Une part de mon métier d’avocat consiste à recevoir mes clients pour
les conseiller. J’organise donc des réunions soit seul avec le client soit en
présence de ses autres avocats.
Je m’efforce toujours d’osciller entre deux exigences : l’empathie et
l’autorité.
L’empathie, car l’avocat est d’abord quelqu’un que l’on consulte
lorsqu’on rencontre une difficulté, lorsqu’on est confronté à un doute,
fragilisé par une situation. Dans toutes ces situations, on a besoin de
parler à un tiers. Le métier d’avocat est donc avant tout un métier
d’écoute : comment pourrions-nous porter une parole (c’est l’étymologie
même du mot avocat : ad vocare, appeler à côté de soi) si nous ne
prenons pas au préalable la peine de l’écouter ?
Mais l’écoute a aussi ses limites. Je ne suis pas une assistante sociale.

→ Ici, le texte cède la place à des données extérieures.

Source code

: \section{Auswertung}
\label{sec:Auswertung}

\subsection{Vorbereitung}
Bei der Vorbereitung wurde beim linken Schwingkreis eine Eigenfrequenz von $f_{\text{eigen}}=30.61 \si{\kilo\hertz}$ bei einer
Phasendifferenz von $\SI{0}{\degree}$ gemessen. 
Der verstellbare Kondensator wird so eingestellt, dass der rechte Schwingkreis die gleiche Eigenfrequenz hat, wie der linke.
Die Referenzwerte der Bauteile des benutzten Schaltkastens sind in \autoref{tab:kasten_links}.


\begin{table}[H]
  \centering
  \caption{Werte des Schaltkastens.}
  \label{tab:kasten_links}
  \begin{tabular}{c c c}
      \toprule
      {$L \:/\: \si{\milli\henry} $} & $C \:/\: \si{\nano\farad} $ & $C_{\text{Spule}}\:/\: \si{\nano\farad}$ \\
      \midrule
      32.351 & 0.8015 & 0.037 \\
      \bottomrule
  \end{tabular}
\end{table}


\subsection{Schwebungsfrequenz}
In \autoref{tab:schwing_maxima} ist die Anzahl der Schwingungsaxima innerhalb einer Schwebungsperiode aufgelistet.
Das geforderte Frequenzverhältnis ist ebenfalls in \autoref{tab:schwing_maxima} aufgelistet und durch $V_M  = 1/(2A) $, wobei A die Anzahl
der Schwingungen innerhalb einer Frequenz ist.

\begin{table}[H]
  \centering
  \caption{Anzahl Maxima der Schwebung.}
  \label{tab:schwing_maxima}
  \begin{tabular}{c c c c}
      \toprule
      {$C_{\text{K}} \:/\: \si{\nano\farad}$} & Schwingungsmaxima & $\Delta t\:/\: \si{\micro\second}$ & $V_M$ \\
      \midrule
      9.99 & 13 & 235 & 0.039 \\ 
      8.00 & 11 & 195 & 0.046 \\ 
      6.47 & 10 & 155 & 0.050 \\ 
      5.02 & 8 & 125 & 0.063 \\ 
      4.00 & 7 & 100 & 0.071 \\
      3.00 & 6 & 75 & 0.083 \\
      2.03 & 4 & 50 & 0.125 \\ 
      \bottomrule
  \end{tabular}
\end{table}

Je ne suis pas un psychanalyste. Bref, je ne suis pas un déversoir de
paroles. Je suis un professionnel du droit. J’écoute pour autant que ce que
l’on me dit a un rapport avec le problème juridique pour lequel je suis
consulté. Combien de fois ai-je été confronté à des clients qui venaient
me raconter leur vie par le menu, dans les moindres détails, en me
donnant des documents froissés, tachés, désordonnés, insignifiants,
parfois apportés dans des sacs-poubelles ? C’est à ce moment-là qu’il
faut passer au second registre, celui de l’autorité. Non pas de
l’autoritarisme. Il s’agit juste d’indiquer que telle information n’est pas
nécessaire, de reprendre la main sur l’entretien en posant soi-même les
questions qui nous semblent utiles.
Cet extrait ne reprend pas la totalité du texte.